People Pleaser Membuat Orang Kehilangan Jati Diri

People Pleaser atau seseorang yang memiliki dorongan cukup kuat untuk menyenangkan orang lain atau orang disekitarnya, bahkan jika Ia harus mengorbankan dirinya sendiri. Mereka (People Pleaser) cenderung berfikir atau merasa bahwa kebutuhan dan kepentingan orang lain lebih penting dari pada kebutuhan dan kepentingannya sendiri, atau mereka (People Pleaser) lebih memilih untuk merubah kepribadiannya disekitar orang lain atau orang yang berada disekitarnya.

Penyebab daripada People Pleaser sendiri berkaitan dengan psikologi seseorang, penyebab diantaranya agar disukai oleh orang-orang, karena takut membuat kesalahan atau bersalah, atau bahkan karena takut sendiri.

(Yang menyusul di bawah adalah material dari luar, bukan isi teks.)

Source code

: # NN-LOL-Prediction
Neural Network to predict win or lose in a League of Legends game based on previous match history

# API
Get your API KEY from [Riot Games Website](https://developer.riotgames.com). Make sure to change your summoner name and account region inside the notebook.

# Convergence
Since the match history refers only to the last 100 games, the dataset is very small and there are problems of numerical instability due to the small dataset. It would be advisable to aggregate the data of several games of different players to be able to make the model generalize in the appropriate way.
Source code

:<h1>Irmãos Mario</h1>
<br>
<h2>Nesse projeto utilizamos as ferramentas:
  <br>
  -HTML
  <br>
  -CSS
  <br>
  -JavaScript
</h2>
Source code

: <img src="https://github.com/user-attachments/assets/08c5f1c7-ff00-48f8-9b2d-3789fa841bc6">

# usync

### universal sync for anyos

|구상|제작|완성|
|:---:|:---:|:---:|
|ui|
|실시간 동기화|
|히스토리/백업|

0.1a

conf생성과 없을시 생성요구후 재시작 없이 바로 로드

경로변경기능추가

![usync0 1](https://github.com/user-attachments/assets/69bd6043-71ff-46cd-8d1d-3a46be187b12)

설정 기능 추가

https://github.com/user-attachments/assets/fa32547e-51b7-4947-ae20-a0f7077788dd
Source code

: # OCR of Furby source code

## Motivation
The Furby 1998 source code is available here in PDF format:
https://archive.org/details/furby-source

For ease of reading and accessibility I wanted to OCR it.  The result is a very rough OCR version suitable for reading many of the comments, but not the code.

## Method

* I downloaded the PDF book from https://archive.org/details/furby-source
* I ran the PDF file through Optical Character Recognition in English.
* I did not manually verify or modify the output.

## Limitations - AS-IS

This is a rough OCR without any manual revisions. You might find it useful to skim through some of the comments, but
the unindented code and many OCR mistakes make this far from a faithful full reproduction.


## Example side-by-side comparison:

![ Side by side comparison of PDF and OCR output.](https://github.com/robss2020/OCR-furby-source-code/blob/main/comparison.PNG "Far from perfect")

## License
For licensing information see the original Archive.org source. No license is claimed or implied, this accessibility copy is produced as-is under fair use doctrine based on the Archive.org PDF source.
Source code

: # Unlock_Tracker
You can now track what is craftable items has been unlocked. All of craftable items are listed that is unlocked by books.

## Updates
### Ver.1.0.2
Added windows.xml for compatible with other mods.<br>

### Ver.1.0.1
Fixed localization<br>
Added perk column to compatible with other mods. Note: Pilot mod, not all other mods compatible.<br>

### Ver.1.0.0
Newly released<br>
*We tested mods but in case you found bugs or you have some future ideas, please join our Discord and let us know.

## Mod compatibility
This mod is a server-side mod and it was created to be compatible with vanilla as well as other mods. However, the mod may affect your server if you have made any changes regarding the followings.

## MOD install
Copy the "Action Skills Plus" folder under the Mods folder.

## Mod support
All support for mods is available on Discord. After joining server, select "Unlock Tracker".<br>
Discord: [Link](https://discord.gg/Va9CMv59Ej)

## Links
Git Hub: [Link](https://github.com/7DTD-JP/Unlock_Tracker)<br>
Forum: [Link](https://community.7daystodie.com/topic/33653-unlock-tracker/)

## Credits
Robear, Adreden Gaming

People Pleaser juga mengalami kesulitan untuk mengatakan “tidak” kepada orang lain, seorang People Pleaser hanya akan merasa berharga ketika mereka melakukan sesuatu untuk orang lain namun Ia akan membohongi diri meraka sendiri dengan berpura-pura setuju atau berpura-pura bahagia. Padahal untuk menyenangkan orang lain baiknya berdasar dari keinginan sender yang didorong keinginan dan empati untuk berbagi. People Pleaser bagi sebagian orang merupakan suatu kecanduan atau suatu ketergantungan yang membuat mereka merasa butuh untuk dibutuhkan.

Perilaku ini menimbulkan beberapa dampak, yang pertama yaitu kurangnya merawat diri sendiri, mengapa begitu? Karena seorang People Pleaser terus-terusan mengorbankan dirinya untuk memenuhi kebutuhan orang lian sehingga Ia mengabaikan kebutuhan dirinya sendiri, hal tersebut dapat menyerang kesehatan mental seorang People Pleaser, kemudian dampak lainnya seperti terbangunnya sebuah kebencian, bisa seorang People Pleaser sering memendam sebuah amarah yang merasa bahwa orang-orang memanfaatkan dirinya, People Pleaser juga tidak mampu menikmati dirinya sendiri.

Bagaimana cara seorang People Pleaser memberikan ruang untuk dirinya sendiri? Yaitu bisa dengan refleksi diri, mecoba untuk mengambil langkah mundur dan lihat di mana kamu menghabiskan sebagian besar waktu dan energimu. Catat seberapa sering kamu mengatakan “ya” ketika seseorang meminta sesuatu kepadamu. Pikirkan tentang bagaimana perasaan kamu pada saat-saat itu. Mencatat saat-saat dimana kamu tidak dapat memberikan jawaban “Tidak” yang tegas dapat membantumu mengenali situasi tersebut di masa depan dan bisa memberikan respons yang berbeda.